Yes, you still missing something, and that is that Windows does not work like you think it works.
1. Priority changes set the base priority of your process, and Windows can and does dynamically adjust this as it goes, boosting it up for your process when needed, and dropping it back down over time as your process completes each time-slice (but never lowering back past the base you set). You can specify priority levels from 0 to 15 (assuming you set your thread priority at the same time) - Windows' actual priorities can range from 0 to 31.
2. Higher priorities give processes a better chance to run when they are ready to run, ie it doesn't determine how fast they run, but how often they get chosen to run. A single non-threaded process running flat out cannot run faster with a higher priority on a multi-core system. The most it can use is 1 single-cores worth of processing, no matter what priority you set it at. Only if you are multi-threading or have multiple cooperating processes can you have more than 1 cores worth of processing power being used at one time.
3. On a multi-core system, Windows will tend to schedule your DBPro task onto a single core, and move all other processes to other cores anyway.

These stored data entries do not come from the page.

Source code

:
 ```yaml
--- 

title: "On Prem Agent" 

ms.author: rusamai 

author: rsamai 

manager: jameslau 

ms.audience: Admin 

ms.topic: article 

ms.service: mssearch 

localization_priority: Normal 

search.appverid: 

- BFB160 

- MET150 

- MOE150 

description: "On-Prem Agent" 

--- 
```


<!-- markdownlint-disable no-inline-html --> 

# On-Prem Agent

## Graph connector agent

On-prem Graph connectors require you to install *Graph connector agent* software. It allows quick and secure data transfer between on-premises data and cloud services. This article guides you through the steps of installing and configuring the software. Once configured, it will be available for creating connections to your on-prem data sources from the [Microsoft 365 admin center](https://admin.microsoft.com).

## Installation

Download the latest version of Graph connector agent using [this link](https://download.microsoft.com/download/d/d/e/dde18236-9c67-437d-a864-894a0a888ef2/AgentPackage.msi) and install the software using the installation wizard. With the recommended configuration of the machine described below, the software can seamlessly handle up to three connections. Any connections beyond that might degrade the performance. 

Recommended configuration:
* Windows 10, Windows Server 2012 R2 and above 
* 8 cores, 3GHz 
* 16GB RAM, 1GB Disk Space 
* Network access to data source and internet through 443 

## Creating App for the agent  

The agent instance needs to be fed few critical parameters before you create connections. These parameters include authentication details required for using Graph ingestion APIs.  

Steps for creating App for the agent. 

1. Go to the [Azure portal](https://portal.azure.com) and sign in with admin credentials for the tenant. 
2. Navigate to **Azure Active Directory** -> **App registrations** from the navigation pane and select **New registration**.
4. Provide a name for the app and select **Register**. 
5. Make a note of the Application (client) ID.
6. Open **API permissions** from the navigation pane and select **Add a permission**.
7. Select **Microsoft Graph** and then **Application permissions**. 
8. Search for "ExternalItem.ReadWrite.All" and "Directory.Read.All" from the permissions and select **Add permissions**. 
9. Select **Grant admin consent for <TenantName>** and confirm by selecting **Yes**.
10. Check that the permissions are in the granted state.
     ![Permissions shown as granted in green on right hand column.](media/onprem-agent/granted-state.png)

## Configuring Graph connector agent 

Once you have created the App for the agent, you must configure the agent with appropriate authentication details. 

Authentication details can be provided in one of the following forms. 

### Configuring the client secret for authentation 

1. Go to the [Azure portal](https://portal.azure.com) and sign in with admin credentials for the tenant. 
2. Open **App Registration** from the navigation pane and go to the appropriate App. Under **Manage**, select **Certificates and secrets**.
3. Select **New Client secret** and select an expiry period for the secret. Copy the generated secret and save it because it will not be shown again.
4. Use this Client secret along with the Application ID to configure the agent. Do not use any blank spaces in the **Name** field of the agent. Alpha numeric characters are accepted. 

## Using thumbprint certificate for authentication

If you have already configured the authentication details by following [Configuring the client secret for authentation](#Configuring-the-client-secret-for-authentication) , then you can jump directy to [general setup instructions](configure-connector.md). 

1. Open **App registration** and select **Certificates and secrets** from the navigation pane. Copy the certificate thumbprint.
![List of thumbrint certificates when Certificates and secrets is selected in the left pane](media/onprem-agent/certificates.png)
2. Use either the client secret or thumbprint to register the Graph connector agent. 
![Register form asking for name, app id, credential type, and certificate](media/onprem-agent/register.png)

You can see this and prove it to yourself in Task Manager under the Performance tab.
In summary, for a single-threaded single process:
Single-core system - you have to cooperate with the OS (keyboard/mouse/file IO etc), so don't change the priority - if you do, then you may adversely affect the system, and Windows will eventually drop your priority for you and raise the priority of other processes giving a net result of no change.
Multi-core system - Windows will tend to give your DBPro process its own core, so you don't need to change the priority - if you do then you'll get, at most, a dedicated core which you probably had anyway.
Basically, you don't need to change your process priority - better method and algorithms are how you make you code run faster.